All entries below must be written out verbatim, and the images must be dropped.

Data records ::

↓↓↓

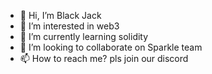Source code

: - 👋 Hi, I’m Black Jack 
- 👀 I’m interested in web3 
- 🌱 I’m currently learning solidity
- 💞️ I’m looking to collaborate on Sparkle team
- 📫 How to reach me? pls join our discord
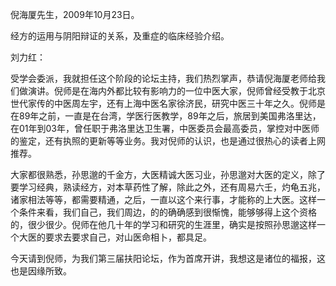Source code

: 倪海厦先生，2009年10月23日。

经方的运用与阴阳辩证的关系，及重症的临床经验介绍。

刘力红：

受学会委派，我就担任这个阶段的论坛主持，我们热烈掌声，恭请倪海厦老师给我们做演讲。倪师是在海内外都比较有影响力的一位中医大家，倪师曾经受教于北京世代家传的中医周左宇，还有上海中医名家徐济民，研究中医三十年之久。倪师是在89年之前，一直是在台湾，学医行医教学，89年之后，旅居到美国弗洛里达，在01年到03年，曾任职于弗洛里达卫生署，中医委员会最高委员，掌控对中医师的鉴定，还有执照的更新等等业务。我对倪师的认识，也是通过很热心的读者上网推荐。

大家都很熟悉，孙思邈的千金方，大医精诚大医习业，孙思邈对大医的定义，除了要学习经典，熟读经方，对本草药性了解，除此之外，还有周易六壬，灼龟五兆，诸家相法等等，都需要精通，之后，一直以这个来行事，才能称的上大医。这样一个条件来看，我们自己，我们周边，的的确确感到很惭愧，能够够得上这个资格的，很少很少。倪师在他几十年的学习和研究的生涯里，确实是按照孙思邈这样一个大医的要求去要求自己，对山医命相卜，都具足。

今天请到倪师，为我们第三届扶阳论坛，作为首席开讲，我想这是诸位的福报，这也是因缘所致。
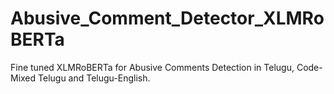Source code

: # Abusive_Comment_Detector_XLMRoBERTa
Fine tuned XLMRoBERTa for Abusive Comments Detection in Telugu, Code-Mixed Telugu and Telugu-English.
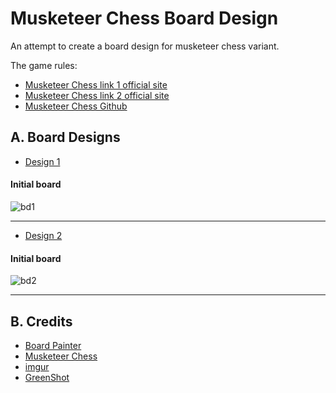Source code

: # Musketeer Chess Board Design
An attempt to create a board design for musketeer chess variant.

The game rules:  
* [Musketeer Chess link 1 official site](https://musketeerchess.net/games/musketeer/rules/rules-short.php)
* [Musketeer Chess link 2 official site](https://musketeerchess.net/site/game-rules/)
* [Musketeer Chess Github](https://github.com/fsmosca/musketeer-chess#j-example-game)

## A. Board Designs

* [Design 1](https://github.com/fsmosca/Musketeer-Chess-Board-Design/tree/main/board_design_1)

#### Initial board
![bd1](https://i.imgur.com/wOzDfX0.png)

***

* [Design 2](https://github.com/fsmosca/Musketeer-Chess-Board-Design/tree/main/board_design_2)

#### Initial board
![bd2](https://i.imgur.com/yjPXfX9.png)

***

## B. Credits
* [Board Painter](https://github.com/jcfrog/board-painter)
* [Musketeer Chess](https://musketeerchess.net/tools/boardpainter/index.php)
* [imgur](https://imgur.com/)
* [GreenShot](https://getgreenshot.org/help/)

↑↑↑

Output of the exercise ::
Source code

: - 👋 Hi, I’m Black Jack 
- 👀 I’m interested in web3 
- 🌱 I’m currently learning solidity
- 💞️ I’m looking to collaborate on Sparkle team
- 📫 How to reach me? pls join our discord
Source code

: 倪海厦先生，2009年10月23日。

经方的运用与阴阳辩证的关系，及重症的临床经验介绍。

刘力红：

受学会委派，我就担任这个阶段的论坛主持，我们热烈掌声，恭请倪海厦老师给我们做演讲。倪师是在海内外都比较有影响力的一位中医大家，倪师曾经受教于北京世代家传的中医周左宇，还有上海中医名家徐济民，研究中医三十年之久。倪师是在89年之前，一直是在台湾，学医行医教学，89年之后，旅居到美国弗洛里达，在01年到03年，曾任职于弗洛里达卫生署，中医委员会最高委员，掌控对中医师的鉴定，还有执照的更新等等业务。我对倪师的认识，也是通过很热心的读者上网推荐。

大家都很熟悉，孙思邈的千金方，大医精诚大医习业，孙思邈对大医的定义，除了要学习经典，熟读经方，对本草药性了解，除此之外，还有周易六壬，灼龟五兆，诸家相法等等，都需要精通，之后，一直以这个来行事，才能称的上大医。这样一个条件来看，我们自己，我们周边，的的确确感到很惭愧，能够够得上这个资格的，很少很少。倪师在他几十年的学习和研究的生涯里，确实是按照孙思邈这样一个大医的要求去要求自己，对山医命相卜，都具足。

今天请到倪师，为我们第三届扶阳论坛，作为首席开讲，我想这是诸位的福报，这也是因缘所致。
Source code

: # Abusive_Comment_Detector_XLMRoBERTa
Fine tuned XLMRoBERTa for Abusive Comments Detection in Telugu, Code-Mixed Telugu and Telugu-English.
Source code

: # Musketeer Chess Board Design
An attempt to create a board design for musketeer chess variant.

The game rules:  
* [Musketeer Chess link 1 official site](https://musketeerchess.net/games/musketeer/rules/rules-short.php)
* [Musketeer Chess link 2 official site](https://musketeerchess.net/site/game-rules/)
* [Musketeer Chess Github](https://github.com/fsmosca/musketeer-chess#j-example-game)

## A. Board Designs

* [Design 1](https://github.com/fsmosca/Musketeer-Chess-Board-Design/tree/main/board_design_1)

#### Initial board
![bd1](https://i.imgur.com/wOzDfX0.png)

***

* [Design 2](https://github.com/fsmosca/Musketeer-Chess-Board-Design/tree/main/board_design_2)

#### Initial board
![bd2](https://i.imgur.com/yjPXfX9.png)

***

## B. Credits
* [Board Painter](https://github.com/jcfrog/board-painter)
* [Musketeer Chess](https://musketeerchess.net/tools/boardpainter/index.php)
* [imgur](https://imgur.com/)
* [GreenShot](https://getgreenshot.org/help/)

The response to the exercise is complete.